Somali pirate attacks are expected to surge in coming weeks after a
monsoon abates, but defence cuts will undermine international efforts to fight
them, a senior European Union navy official said on Wednesday.
Pirate attacks on oil tankers and other ships are costing the world
economy billions of dollars a year and navies have struggled to combat the
menace, especially in the vast expanses of the Indian Ocean.
“The general trend for navies around the world is for them to have
gone through a strategic defence review or something similar and emerged with
either no more or in many situations less ships,” said Captain Keith
Blount, chief of staff with EUNAVFOR, the bloc’s counter-piracy naval mission
off Somalia.
“Balancing priorities is very difficult for governments and
counter-piracy I am afraid has to fight for its place in that list of
priorities,” he said in an interview.
Naval patrols, including vessels from the European Union, the United
States, South Korea, Iran and other nations have curbed the number of attacks
in the Gulf of Aden, though not in the Indian Ocean.

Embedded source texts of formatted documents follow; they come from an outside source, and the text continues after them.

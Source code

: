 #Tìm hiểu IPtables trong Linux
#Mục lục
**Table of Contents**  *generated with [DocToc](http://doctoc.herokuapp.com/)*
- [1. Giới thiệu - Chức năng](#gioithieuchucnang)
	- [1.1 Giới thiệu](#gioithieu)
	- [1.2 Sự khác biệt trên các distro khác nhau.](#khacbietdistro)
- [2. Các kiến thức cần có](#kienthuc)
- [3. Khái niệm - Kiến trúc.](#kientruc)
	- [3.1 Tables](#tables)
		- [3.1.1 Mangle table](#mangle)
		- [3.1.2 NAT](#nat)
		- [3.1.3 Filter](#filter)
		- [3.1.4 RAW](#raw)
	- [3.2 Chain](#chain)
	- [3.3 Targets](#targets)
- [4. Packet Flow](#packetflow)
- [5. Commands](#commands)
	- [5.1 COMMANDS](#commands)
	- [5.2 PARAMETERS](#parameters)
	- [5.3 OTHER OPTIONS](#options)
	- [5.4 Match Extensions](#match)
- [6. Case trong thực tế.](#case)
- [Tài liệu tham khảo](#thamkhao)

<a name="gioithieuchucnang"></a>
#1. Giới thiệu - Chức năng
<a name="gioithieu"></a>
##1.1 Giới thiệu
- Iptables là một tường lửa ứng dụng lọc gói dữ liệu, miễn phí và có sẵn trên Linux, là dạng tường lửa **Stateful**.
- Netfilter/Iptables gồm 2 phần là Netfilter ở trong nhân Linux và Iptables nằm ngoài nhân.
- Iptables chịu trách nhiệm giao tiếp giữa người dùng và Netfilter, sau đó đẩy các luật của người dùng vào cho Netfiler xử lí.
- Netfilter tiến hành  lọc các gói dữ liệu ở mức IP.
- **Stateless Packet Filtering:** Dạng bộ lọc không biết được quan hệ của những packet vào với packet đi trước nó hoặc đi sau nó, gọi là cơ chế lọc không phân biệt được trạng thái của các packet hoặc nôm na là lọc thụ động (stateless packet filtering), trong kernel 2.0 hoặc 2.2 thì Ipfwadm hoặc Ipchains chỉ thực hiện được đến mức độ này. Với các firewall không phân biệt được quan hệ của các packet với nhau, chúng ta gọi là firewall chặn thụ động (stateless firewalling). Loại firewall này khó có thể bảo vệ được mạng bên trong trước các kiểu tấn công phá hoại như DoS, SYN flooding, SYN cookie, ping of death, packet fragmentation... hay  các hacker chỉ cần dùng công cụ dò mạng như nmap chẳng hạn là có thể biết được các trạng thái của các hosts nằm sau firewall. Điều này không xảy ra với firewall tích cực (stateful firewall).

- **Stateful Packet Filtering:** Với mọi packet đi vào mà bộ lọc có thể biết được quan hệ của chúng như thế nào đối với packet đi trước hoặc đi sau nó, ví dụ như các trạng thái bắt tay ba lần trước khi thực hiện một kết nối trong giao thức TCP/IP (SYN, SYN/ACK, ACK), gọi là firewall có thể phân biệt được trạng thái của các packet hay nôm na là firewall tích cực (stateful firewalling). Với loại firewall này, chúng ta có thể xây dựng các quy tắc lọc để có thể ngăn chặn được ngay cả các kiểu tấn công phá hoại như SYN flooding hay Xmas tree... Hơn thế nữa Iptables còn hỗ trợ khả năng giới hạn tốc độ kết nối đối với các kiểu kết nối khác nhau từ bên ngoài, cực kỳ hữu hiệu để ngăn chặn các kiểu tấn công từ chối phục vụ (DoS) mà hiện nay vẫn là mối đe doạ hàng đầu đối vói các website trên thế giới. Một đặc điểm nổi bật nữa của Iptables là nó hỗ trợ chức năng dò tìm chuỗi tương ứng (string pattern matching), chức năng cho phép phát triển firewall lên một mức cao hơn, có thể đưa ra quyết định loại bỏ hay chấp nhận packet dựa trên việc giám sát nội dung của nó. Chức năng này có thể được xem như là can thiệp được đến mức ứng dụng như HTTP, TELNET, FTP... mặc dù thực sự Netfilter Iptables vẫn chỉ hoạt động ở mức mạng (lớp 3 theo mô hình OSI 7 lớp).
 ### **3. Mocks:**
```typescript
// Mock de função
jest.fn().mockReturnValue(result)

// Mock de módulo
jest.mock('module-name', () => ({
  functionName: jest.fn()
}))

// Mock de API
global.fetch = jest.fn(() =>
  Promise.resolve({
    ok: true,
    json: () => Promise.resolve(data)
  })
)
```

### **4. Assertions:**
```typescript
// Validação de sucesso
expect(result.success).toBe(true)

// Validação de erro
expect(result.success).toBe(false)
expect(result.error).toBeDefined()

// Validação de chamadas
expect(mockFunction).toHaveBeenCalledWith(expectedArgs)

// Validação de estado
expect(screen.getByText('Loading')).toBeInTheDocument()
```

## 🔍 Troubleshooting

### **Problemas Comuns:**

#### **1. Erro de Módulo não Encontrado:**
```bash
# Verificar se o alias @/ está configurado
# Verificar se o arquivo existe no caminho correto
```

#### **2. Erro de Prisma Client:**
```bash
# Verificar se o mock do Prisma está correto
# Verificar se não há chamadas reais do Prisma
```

Attacks have also slowed in the past two months due to poor weather
conditions.
“I think we are going to see a surge in piracy because we always
have done at this time when the southwest monsoon abates and the seas become
flatter,” Blount said.
“Typically the pirates have a really good go in the autumn and
winter,” he said on the sidelines of a shipping conference.
Blount said there were “conflicting priorities with other real
military activity” in the Middle East, North Africa and other arenas.
“It is the challenge of industry and the military involved in
counter-piracy to lobby governments to try and see piracy as a higher priority
than it is,” he told the conference.
In recent days a French woman seized by pirates was freed after a
Spanish navy patrol boat fought a fierce gun battle off the Somali coast.
Blount said the military wanted to be able to operate closer to the
coasts of Yemen and Eritrea. He said navies were currently only allowed to
tackle piracy on the high seas, outside territorial waters, according to the
terms of a UN convention.
“There is diplomatic activity to try and allow us have a little bit
more freedom to operate in those areas,” he said.
“Because we believe the same people are involved, we would like
dearly to be able to get in there and get stuck in.”
The shipping industry, some of whose members already employ private
guards, says better armed and increasingly violent seaborne gangs pose a growing
threat to vital sea lanes.
Blount said the military was “completely agnostic” on private
armed guards, and nations, flag states and the industry had to be clear on
whether they backed using contractors.
“I think a ship with private security onboard will be taken
successfully by pirates – it is a matter of time,” he said.
The industry last week urged the United Nations to create an armed
military force to be deployed on vessels to tackle Somali piracy.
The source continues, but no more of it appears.